Where in the data below does the word "proyek" appear? Copy every line that has it.

Dataset entries:
===============
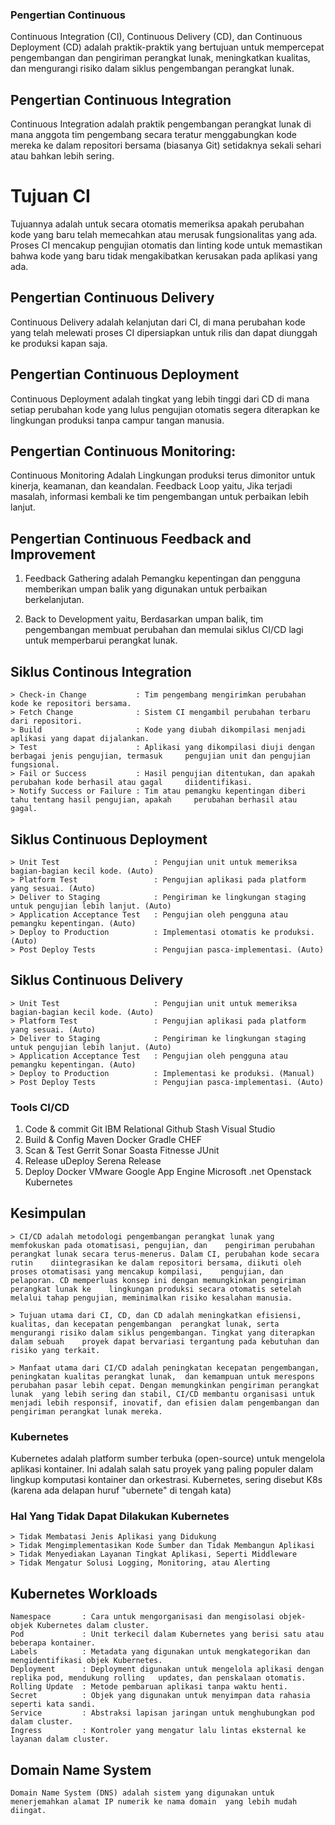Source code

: ### Pengertian Continuous
Continuous Integration (CI), Continuous Delivery (CD), dan Continuous Deployment (CD) adalah praktik-praktik yang bertujuan untuk mempercepat pengembangan dan pengiriman perangkat lunak, meningkatkan kualitas, dan mengurangi risiko dalam siklus pengembangan perangkat lunak. 

## Pengertian Continuous Integration 
Continuous Integration adalah praktik pengembangan perangkat lunak di mana anggota tim pengembang secara teratur menggabungkan kode mereka ke dalam repositori bersama (biasanya Git) setidaknya sekali sehari atau bahkan lebih sering. 

# Tujuan CI
Tujuannya adalah untuk secara otomatis memeriksa apakah perubahan kode yang baru telah memecahkan atau merusak fungsionalitas yang ada. Proses CI mencakup pengujian otomatis dan linting kode untuk memastikan bahwa kode yang baru tidak mengakibatkan kerusakan pada aplikasi yang ada.

## Pengertian Continuous Delivery
Continuous Delivery adalah kelanjutan dari CI, di mana perubahan kode yang telah melewati proses CI dipersiapkan untuk rilis dan dapat diunggah ke produksi kapan saja.

## Pengertian Continuous Deployment
Continuous Deployment adalah tingkat yang lebih tinggi dari CD di mana setiap perubahan kode yang lulus pengujian otomatis segera diterapkan ke lingkungan produksi tanpa campur tangan manusia.

## Pengertian Continuous Monitoring: 
Continuous Monitoring Adalah Lingkungan produksi terus dimonitor untuk kinerja, keamanan, dan keandalan. 
Feedback Loop yaitu, Jika terjadi masalah, informasi kembali ke tim pengembangan untuk perbaikan lebih lanjut.

## Pengertian Continuous Feedback and Improvement
1. Feedback Gathering adalah Pemangku kepentingan dan pengguna memberikan umpan balik yang digunakan untuk perbaikan berkelanjutan. 

2. Back to Development yaitu, Berdasarkan umpan balik, tim pengembangan membuat perubahan dan memulai siklus CI/CD lagi untuk memperbarui perangkat lunak. 

## Siklus Continous Integration
    > Check-in Change           : Tim pengembang mengirimkan perubahan kode ke repositori bersama.
    > Fetch Change              : Sistem CI mengambil perubahan terbaru dari repositori.
    > Build                     : Kode yang diubah dikompilasi menjadi aplikasi yang dapat dijalankan.
    > Test                      : Aplikasi yang dikompilasi diuji dengan berbagai jenis pengujian, termasuk     pengujian unit dan pengujian fungsional.
    > Fail or Success           : Hasil pengujian ditentukan, dan apakah perubahan kode berhasil atau gagal     diidentifikasi.
    > Notify Success or Failure : Tim atau pemangku kepentingan diberi tahu tentang hasil pengujian, apakah     perubahan berhasil atau gagal.

## Siklus Continuous Deployment
    > Unit Test                     : Pengujian unit untuk memeriksa bagian-bagian kecil kode. (Auto)
    > Platform Test                 : Pengujian aplikasi pada platform yang sesuai. (Auto)
    > Deliver to Staging            : Pengiriman ke lingkungan staging untuk pengujian lebih lanjut. (Auto)
    > Application Acceptance Test   : Pengujian oleh pengguna atau pemangku kepentingan. (Auto)
    > Deploy to Production          : Implementasi otomatis ke produksi. (Auto)
    > Post Deploy Tests             : Pengujian pasca-implementasi. (Auto)

## Siklus Continuous Delivery
    > Unit Test                     : Pengujian unit untuk memeriksa bagian-bagian kecil kode. (Auto)
    > Platform Test                 : Pengujian aplikasi pada platform yang sesuai. (Auto)
    > Deliver to Staging            : Pengiriman ke lingkungan staging untuk pengujian lebih lanjut. (Auto)
    > Application Acceptance Test   : Pengujian oleh pengguna atau pemangku kepentingan. (Auto)
    > Deploy to Production          : Implementasi ke produksi. (Manual)
    > Post Deploy Tests             : Pengujian pasca-implementasi. (Auto)


### Tools CI/CD
1. Code & commit
    Git
    IBM Relational
    Github
    Stash
    Visual Studio
2. Build & Config
    Maven
    Docker
    Gradle
    CHEF
3. Scan & Test
    Gerrit
    Sonar
    Soasta
    Fitnesse
    JUnit
4. Release
    uDeploy
    Serena
    Release
5. Deploy
    Docker
    VMware
    Google App Engine
    Microsoft .net
    Openstack
    Kubernetes

    
## Kesimpulan

    > CI/CD adalah metodologi pengembangan perangkat lunak yang memfokuskan pada otomatisasi, pengujian, dan    pengiriman perubahan perangkat lunak secara terus-menerus. Dalam CI, perubahan kode secara rutin    diintegrasikan ke dalam repositori bersama, diikuti oleh proses otomatisasi yang mencakup kompilasi,    pengujian, dan pelaporan. CD memperluas konsep ini dengan memungkinkan pengiriman perangkat lunak ke    lingkungan produksi secara otomatis setelah melalui tahap pengujian, meminimalkan risiko kesalahan manusia.

    > Tujuan utama dari CI, CD, dan CD adalah meningkatkan efisiensi, kualitas, dan kecepatan pengembangan  perangkat lunak, serta mengurangi risiko dalam siklus pengembangan. Tingkat yang diterapkan dalam sebuah    proyek dapat bervariasi tergantung pada kebutuhan dan risiko yang terkait.

    > Manfaat utama dari CI/CD adalah peningkatan kecepatan pengembangan, peningkatan kualitas perangkat lunak,  dan kemampuan untuk merespons perubahan pasar lebih cepat. Dengan memungkinkan pengiriman perangkat lunak  yang lebih sering dan stabil, CI/CD membantu organisasi untuk menjadi lebih responsif, inovatif, dan efisien dalam pengembangan dan pengiriman perangkat lunak mereka.

### Kubernetes
Kubernetes adalah platform sumber terbuka (open-source) untuk mengelola aplikasi kontainer. Ini adalah salah satu proyek yang paling populer dalam lingkup komputasi kontainer dan orkestrasi. Kubernetes, sering disebut K8s (karena ada delapan huruf "ubernete" di tengah kata)

### Hal Yang Tidak Dapat Dilakukan Kubernetes
    > Tidak Membatasi Jenis Aplikasi yang Didukung
    > Tidak Mengimplementasikan Kode Sumber dan Tidak Membangun Aplikasi
    > Tidak Menyediakan Layanan Tingkat Aplikasi, Seperti Middleware
    > Tidak Mengatur Solusi Logging, Monitoring, atau Alerting

## Kubernetes Workloads
    Namespace       : Cara untuk mengorganisasi dan mengisolasi objek-objek Kubernetes dalam cluster.
    Pod             : Unit terkecil dalam Kubernetes yang berisi satu atau beberapa kontainer.
    Labels          : Metadata yang digunakan untuk mengkategorikan dan mengidentifikasi objek Kubernetes.
    Deployment      : Deployment digunakan untuk mengelola aplikasi dengan replika pod, mendukung rolling   updates, dan penskalaan otomatis.
    Rolling Update  : Metode pembaruan aplikasi tanpa waktu henti.
    Secret          : Objek yang digunakan untuk menyimpan data rahasia seperti kata sandi.
    Service         : Abstraksi lapisan jaringan untuk menghubungkan pod dalam cluster.
    Ingress         : Kontroler yang mengatur lalu lintas eksternal ke layanan dalam cluster.

## Domain Name System
    Domain Name System (DNS) adalah sistem yang digunakan untuk menerjemahkan alamat IP numerik ke nama domain  yang lebih mudah diingat.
===============
▶ **REPLY TO THE TASK**
    > Tujuan utama dari CI, CD, dan CD adalah meningkatkan efisiensi, kualitas, dan kecepatan pengembangan  perangkat lunak, serta mengurangi risiko dalam siklus pengembangan. Tingkat yang diterapkan dalam sebuah    proyek dapat bervariasi tergantung pada kebutuhan dan risiko yang terkait.
Kubernetes adalah platform sumber terbuka (open-source) untuk mengelola aplikasi kontainer. Ini adalah salah satu proyek yang paling populer dalam lingkup komputasi kontainer dan orkestrasi. Kubernetes, sering disebut K8s (karena ada delapan huruf "ubernete" di tengah kata)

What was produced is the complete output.